Instructions to follow
Lines from the one containing "La estadística es una" through the last line of the records below are to be repeated exactly.

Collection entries

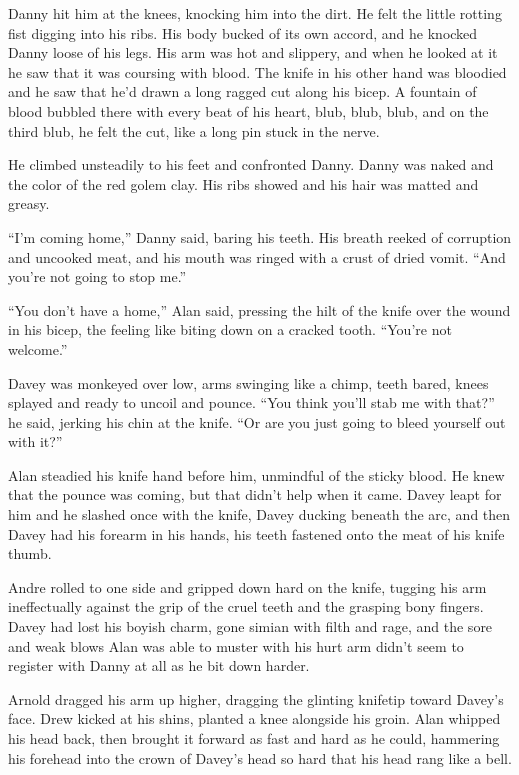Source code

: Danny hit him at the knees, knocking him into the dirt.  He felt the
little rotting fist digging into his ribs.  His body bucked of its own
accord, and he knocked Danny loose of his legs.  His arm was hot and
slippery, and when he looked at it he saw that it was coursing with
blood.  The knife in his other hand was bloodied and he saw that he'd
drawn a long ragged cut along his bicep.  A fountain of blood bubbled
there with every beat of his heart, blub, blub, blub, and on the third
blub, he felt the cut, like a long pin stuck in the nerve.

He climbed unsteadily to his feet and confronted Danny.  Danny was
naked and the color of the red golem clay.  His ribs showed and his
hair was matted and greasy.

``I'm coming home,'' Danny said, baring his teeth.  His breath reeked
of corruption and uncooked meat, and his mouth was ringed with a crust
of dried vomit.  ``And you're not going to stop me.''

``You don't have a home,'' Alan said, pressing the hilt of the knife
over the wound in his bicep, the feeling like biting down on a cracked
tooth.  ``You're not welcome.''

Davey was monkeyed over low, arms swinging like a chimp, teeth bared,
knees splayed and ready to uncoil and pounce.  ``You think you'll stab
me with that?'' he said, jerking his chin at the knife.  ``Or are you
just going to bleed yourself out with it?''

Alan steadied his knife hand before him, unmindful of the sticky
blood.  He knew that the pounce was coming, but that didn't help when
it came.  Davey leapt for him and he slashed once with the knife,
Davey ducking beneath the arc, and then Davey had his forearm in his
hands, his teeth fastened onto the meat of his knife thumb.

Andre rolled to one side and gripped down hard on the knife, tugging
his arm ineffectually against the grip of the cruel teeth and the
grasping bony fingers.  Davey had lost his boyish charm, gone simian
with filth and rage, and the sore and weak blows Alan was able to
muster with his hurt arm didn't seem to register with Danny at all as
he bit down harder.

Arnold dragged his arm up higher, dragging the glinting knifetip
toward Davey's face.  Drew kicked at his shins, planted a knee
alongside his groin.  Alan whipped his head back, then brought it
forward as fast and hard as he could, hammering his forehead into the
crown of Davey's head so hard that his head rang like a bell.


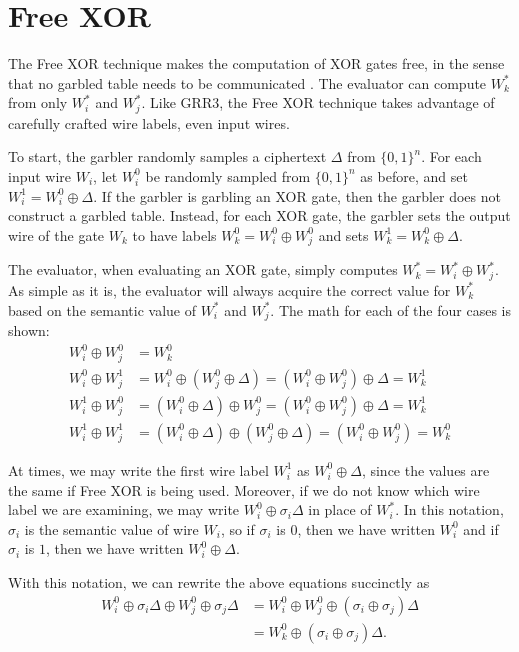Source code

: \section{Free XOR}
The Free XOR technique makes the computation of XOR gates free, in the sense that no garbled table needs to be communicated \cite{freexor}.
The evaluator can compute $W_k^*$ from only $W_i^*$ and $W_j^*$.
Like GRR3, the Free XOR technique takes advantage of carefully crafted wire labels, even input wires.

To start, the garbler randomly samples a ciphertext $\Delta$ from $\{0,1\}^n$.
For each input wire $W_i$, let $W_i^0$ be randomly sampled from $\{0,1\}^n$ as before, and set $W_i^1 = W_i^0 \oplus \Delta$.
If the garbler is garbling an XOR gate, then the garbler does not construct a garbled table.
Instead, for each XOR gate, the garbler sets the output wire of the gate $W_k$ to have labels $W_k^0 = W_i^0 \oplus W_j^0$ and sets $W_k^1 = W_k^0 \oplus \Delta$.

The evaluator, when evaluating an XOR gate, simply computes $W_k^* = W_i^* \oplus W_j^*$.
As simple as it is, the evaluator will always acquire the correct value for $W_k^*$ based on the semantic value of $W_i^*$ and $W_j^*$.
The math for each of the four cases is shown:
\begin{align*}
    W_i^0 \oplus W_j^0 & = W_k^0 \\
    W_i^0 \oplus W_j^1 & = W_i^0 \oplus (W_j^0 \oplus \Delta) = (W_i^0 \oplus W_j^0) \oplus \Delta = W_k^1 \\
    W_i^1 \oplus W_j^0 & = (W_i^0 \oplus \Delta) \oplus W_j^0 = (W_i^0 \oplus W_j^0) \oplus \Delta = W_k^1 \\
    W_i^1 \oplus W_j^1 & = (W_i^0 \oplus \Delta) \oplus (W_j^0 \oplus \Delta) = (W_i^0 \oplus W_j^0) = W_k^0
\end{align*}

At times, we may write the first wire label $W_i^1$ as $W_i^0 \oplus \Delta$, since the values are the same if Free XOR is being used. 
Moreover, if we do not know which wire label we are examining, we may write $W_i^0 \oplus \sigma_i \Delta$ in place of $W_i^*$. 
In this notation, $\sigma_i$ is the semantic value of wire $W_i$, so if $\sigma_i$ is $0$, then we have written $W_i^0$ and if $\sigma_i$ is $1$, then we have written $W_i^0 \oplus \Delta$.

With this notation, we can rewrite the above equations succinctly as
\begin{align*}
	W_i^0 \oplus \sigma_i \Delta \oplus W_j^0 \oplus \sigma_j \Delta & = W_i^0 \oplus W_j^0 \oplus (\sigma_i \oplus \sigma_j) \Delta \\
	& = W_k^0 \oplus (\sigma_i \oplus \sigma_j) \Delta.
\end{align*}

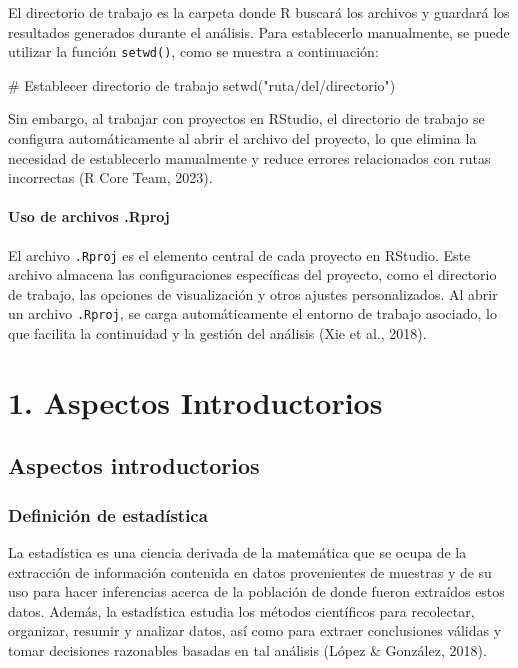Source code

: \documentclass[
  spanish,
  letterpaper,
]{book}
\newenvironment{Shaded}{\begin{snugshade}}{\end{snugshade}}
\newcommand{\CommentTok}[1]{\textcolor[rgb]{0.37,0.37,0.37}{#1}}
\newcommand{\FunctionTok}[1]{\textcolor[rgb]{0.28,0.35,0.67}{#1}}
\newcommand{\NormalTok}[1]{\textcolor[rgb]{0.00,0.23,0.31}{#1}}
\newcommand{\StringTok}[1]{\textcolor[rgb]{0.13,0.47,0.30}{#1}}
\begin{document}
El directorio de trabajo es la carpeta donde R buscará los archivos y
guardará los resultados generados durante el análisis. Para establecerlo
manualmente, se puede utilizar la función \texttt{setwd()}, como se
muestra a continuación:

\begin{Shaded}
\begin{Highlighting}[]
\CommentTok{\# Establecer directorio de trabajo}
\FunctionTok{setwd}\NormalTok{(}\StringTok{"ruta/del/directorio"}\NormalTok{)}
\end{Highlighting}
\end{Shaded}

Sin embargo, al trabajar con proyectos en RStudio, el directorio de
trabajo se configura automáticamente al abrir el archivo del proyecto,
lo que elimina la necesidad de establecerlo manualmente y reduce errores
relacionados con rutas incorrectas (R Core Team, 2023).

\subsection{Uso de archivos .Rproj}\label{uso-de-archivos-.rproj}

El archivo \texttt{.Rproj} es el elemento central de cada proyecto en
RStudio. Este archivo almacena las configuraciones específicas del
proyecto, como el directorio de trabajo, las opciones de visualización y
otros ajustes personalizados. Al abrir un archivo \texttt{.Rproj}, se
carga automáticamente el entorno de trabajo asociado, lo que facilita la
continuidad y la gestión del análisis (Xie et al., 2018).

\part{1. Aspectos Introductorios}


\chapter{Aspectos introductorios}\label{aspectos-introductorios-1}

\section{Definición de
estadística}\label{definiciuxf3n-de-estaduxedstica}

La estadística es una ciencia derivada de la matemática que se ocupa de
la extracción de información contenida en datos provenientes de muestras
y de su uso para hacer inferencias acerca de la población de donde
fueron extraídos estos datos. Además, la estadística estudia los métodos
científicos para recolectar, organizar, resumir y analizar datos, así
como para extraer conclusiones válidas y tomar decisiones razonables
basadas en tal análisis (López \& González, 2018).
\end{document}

Answer
La estadística es una ciencia derivada de la matemática que se ocupa de
la extracción de información contenida en datos provenientes de muestras
y de su uso para hacer inferencias acerca de la población de donde
fueron extraídos estos datos. Además, la estadística estudia los métodos
científicos para recolectar, organizar, resumir y analizar datos, así
como para extraer conclusiones válidas y tomar decisiones razonables
basadas en tal análisis (López \& González, 2018).
\end{document}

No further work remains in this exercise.